▶ _Work to be completed_:
Every line containing the string "axis" should be returned from the records.

Records from a data collection:
- Opening Delimiter -

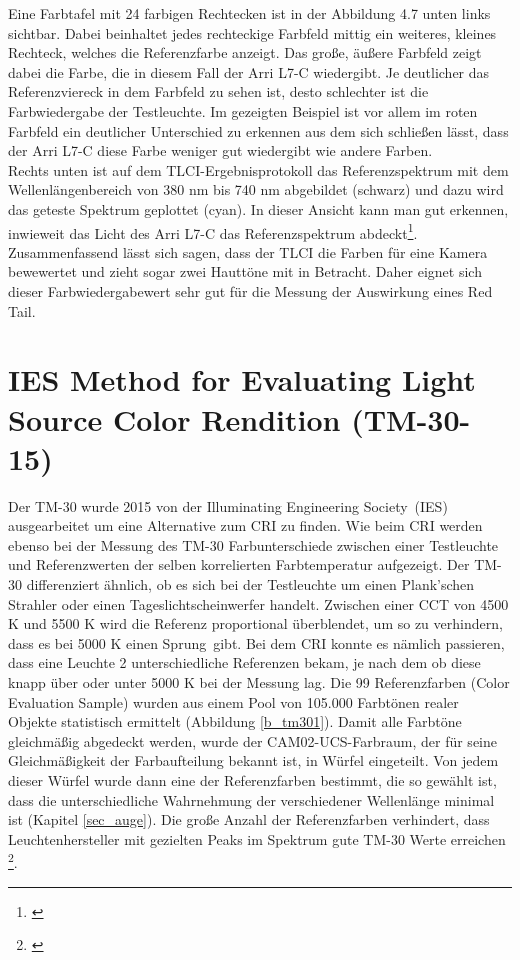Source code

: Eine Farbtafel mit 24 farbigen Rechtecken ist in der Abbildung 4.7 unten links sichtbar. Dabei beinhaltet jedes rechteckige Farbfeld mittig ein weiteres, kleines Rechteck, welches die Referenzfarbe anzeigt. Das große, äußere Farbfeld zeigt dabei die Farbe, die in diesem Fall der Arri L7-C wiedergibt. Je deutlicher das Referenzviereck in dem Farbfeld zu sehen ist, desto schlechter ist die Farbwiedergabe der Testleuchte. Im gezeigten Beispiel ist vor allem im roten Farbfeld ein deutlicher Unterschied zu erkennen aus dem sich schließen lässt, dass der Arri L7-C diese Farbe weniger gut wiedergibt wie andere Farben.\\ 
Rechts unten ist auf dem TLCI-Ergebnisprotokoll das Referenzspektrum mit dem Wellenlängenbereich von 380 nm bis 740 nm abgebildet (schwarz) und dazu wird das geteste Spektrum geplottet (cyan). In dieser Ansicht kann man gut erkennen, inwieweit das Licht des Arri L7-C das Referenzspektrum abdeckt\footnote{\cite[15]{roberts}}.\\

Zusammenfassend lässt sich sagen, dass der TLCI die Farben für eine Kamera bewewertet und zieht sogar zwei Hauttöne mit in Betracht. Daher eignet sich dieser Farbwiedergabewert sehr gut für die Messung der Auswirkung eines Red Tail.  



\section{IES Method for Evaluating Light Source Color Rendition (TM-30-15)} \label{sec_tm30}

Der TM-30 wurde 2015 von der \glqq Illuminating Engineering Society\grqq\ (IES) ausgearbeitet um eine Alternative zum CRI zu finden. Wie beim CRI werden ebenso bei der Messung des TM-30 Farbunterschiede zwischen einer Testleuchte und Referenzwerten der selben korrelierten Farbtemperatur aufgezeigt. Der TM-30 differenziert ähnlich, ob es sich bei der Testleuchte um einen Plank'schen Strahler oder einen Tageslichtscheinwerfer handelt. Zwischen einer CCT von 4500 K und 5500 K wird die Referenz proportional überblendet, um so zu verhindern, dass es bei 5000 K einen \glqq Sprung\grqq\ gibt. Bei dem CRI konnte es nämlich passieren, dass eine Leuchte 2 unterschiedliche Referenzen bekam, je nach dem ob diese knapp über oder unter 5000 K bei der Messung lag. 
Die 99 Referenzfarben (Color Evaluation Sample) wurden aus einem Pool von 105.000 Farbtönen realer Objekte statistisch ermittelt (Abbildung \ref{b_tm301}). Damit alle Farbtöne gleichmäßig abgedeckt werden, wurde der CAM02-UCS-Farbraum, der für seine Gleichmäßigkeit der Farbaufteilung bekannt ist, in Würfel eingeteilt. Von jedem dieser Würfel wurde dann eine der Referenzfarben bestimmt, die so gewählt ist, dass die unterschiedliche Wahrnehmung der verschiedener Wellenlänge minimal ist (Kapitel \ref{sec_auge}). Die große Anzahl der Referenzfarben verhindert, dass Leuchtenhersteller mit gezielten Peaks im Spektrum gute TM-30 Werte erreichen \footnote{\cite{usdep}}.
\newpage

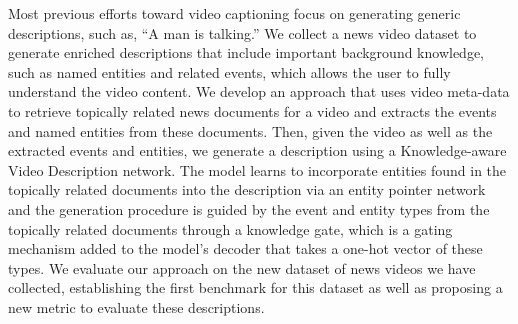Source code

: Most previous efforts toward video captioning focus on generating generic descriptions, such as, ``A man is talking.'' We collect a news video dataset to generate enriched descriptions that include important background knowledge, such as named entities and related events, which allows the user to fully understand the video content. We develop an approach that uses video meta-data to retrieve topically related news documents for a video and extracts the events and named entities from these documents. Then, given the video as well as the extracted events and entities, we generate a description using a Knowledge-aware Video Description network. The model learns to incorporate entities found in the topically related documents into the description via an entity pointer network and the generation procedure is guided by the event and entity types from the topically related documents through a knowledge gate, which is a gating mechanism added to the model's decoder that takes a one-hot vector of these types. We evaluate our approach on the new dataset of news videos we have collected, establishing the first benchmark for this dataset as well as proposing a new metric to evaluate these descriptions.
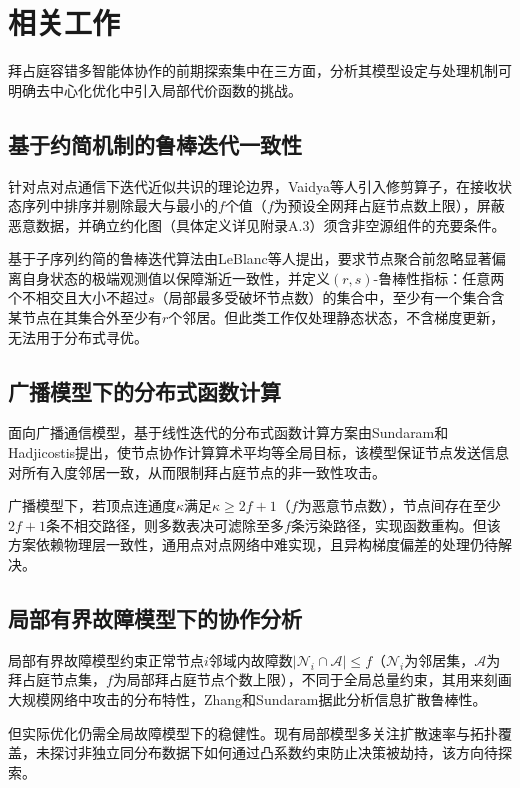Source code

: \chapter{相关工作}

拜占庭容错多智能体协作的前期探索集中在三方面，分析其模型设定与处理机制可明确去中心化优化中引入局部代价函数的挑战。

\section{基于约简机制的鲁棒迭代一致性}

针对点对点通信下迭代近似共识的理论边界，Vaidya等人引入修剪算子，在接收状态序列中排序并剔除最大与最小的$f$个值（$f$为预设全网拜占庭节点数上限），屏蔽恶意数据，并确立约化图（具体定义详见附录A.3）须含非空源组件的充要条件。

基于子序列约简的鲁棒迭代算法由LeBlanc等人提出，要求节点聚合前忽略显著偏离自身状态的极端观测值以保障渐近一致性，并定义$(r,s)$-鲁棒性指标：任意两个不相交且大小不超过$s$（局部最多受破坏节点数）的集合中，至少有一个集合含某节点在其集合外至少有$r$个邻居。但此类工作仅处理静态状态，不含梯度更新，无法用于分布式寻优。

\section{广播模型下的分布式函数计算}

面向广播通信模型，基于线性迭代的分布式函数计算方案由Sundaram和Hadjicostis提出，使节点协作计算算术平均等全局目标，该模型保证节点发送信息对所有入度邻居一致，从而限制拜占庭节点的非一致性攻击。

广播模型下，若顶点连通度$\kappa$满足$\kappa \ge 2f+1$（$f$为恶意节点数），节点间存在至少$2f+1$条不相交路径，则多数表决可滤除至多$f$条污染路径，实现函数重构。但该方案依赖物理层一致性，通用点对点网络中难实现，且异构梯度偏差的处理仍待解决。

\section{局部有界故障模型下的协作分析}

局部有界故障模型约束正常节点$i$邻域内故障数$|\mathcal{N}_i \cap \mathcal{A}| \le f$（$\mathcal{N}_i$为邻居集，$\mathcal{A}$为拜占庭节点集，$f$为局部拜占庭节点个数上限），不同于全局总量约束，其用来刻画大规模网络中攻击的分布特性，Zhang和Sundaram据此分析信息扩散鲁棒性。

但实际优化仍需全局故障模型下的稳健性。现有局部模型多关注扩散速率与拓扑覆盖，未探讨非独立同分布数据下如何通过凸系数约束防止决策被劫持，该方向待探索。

- Closing Delimiter -
- Opening Delimiter -

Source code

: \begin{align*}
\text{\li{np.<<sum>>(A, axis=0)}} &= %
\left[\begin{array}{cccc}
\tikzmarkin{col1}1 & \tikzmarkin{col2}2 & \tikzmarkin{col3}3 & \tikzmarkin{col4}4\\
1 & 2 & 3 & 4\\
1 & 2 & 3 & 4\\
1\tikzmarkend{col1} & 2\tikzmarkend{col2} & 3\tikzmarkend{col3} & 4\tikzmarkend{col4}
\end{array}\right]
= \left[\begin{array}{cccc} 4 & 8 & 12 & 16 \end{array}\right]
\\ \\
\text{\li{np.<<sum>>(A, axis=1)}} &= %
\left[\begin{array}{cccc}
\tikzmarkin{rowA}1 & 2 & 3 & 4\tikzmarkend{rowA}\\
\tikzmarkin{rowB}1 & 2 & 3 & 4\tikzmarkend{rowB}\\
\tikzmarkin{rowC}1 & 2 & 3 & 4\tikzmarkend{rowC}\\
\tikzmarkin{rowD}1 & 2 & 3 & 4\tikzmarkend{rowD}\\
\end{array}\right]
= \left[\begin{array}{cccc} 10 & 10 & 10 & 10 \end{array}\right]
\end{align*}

- Closing Delimiter -
- Opening Delimiter -

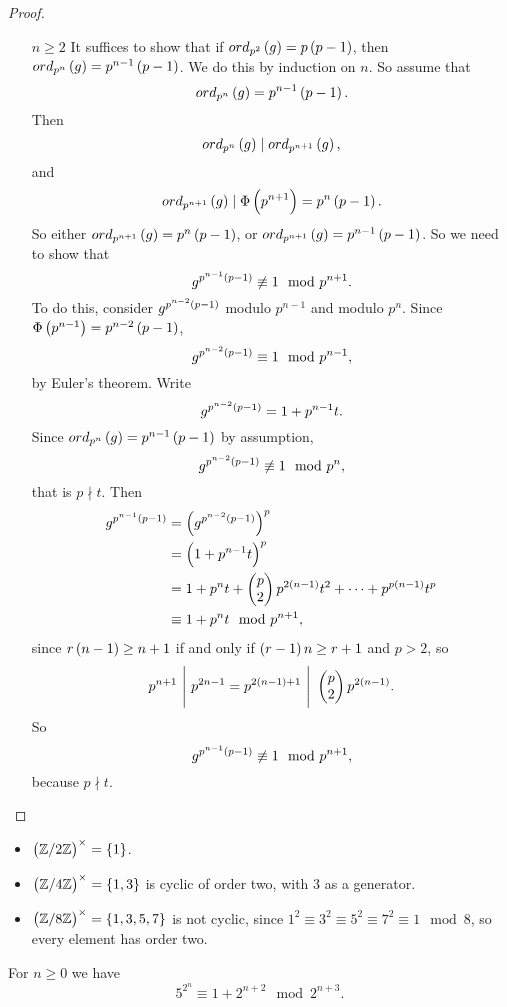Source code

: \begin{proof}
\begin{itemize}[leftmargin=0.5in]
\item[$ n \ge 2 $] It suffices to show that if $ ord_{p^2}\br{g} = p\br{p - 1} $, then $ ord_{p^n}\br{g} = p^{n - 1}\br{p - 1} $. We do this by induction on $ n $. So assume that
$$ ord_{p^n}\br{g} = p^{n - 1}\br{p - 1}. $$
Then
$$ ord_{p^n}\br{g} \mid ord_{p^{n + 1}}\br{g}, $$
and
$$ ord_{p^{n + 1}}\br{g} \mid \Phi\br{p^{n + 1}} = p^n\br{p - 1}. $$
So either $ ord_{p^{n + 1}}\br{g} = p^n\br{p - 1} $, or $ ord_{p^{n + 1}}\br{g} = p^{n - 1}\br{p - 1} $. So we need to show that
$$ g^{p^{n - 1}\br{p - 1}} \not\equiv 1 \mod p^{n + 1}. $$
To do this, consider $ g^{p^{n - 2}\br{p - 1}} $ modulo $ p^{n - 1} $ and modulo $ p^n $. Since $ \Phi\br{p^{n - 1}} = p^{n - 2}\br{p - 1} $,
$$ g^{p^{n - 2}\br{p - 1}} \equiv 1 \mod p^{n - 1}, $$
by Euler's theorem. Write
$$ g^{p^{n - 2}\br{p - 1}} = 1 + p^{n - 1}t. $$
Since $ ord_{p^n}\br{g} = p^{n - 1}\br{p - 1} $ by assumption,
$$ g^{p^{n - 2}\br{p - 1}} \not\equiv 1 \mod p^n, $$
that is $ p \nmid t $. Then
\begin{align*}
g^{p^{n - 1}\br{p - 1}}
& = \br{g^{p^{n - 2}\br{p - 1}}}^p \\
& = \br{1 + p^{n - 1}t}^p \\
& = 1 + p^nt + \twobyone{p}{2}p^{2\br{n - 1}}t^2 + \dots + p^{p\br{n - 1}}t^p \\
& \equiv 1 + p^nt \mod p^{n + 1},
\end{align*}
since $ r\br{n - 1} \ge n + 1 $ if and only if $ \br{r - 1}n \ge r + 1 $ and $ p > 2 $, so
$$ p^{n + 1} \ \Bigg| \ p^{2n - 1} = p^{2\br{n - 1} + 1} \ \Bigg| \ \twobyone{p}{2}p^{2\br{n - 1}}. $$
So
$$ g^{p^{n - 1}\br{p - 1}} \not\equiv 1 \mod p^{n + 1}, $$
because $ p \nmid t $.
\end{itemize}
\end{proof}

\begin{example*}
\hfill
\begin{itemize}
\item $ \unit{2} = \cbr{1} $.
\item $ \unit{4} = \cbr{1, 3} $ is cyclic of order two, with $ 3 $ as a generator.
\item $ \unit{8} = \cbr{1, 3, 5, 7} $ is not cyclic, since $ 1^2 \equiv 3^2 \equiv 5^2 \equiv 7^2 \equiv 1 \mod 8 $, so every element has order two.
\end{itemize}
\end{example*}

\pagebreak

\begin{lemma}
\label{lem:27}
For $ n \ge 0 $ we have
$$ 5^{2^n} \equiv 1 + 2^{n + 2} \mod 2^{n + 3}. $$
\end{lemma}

- Closing Delimiter -

▶ _Answer to this task_:
\text{\li{np.<<sum>>(A, axis=0)}} &= %
\text{\li{np.<<sum>>(A, axis=1)}} &= %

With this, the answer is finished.